(Records from a dataset)
Segment Open
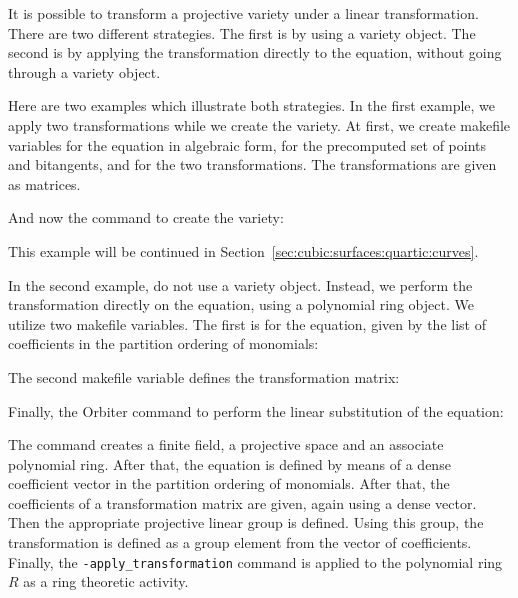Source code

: 

\bigskip


It is possible to transform a projective variety under a linear transformation. 
There are two different strategies. 
The first is by using a variety object. 
The second is by applying the transformation directly to the equation, 
without going through a variety object. 

\bigskip

Here are two examples which illustrate both strategies. 
In the first example, we apply two transformations while we create the variety.
At first, we create makefile variables for the equation in algebraic form, 
for the precomputed set of points and bitangents, and for the two transformations.
The transformations are given as matrices.







And now the command to create the variety:



This example will be continued in 
Section~\ref{sec:cubic:surfaces:quartic:curves}.


\bigskip



In the second example, do not use a variety object. 
Instead, we perform the transformation 
directly on the equation, using a polynomial ring object. 
We utilize two makefile variables. 
The first is for the equation, 
given by the list of coefficients in the partition ordering of monomials:



The second makefile variable defines the transformation matrix:


Finally, the Orbiter command to perform the linear substitution of the equation:





The command creates a finite field, a projective space and an associate polynomial ring. 
After that, the equation is defined by means of a dense coefficient vector in the partition ordering of monomials.
After that, the coefficients of a transformation matrix are given, again using a dense vector. 
Then the appropriate projective linear group is defined. 
Using this group, the transformation is defined as a group element 
from the vector of coefficients. 
Finally, the \verb'-apply_transformation' 
command is applied to the polynomial ring $R$ as a ring theoretic activity.


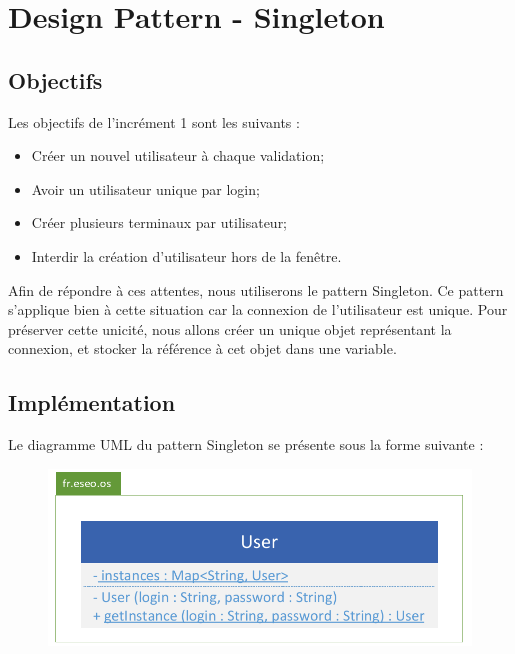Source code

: \newpage
\section{Design Pattern - Singleton}

	\subsection{Objectifs}

	Les objectifs de l'incrément 1 sont les suivants :\\

	\begin{itemize}
	\item Créer un nouvel utilisateur à chaque validation;
	\item Avoir un utilisateur unique par login;
	\item Créer plusieurs terminaux par utilisateur;
	\item Interdir la création d'utilisateur hors de la fenêtre.\\
	\end{itemize}

	Afin de répondre à ces attentes, nous utiliserons le pattern Singleton. Ce pattern s’applique bien à cette situation car la connexion de l’utilisateur est unique. Pour préserver cette unicité, nous allons créer un unique objet représentant la connexion, et stocker la référence à cet objet dans une variable.

	\subsection{Implémentation}

	Le diagramme UML du pattern Singleton se présente sous la forme suivante :

\begin{figure}[!h]
\centering
\includegraphics[width=\textwidth]{../uml/uml-singleton}
\end{figure}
Segment Closed
• _HOW TO COMPLETE THIS TASK_
The lines to copy are those in the records above containing the word "makefile".

• _OUTPUT_
At first, we create makefile variables for the equation in algebraic form, 
We utilize two makefile variables. 
The second makefile variable defines the transformation matrix:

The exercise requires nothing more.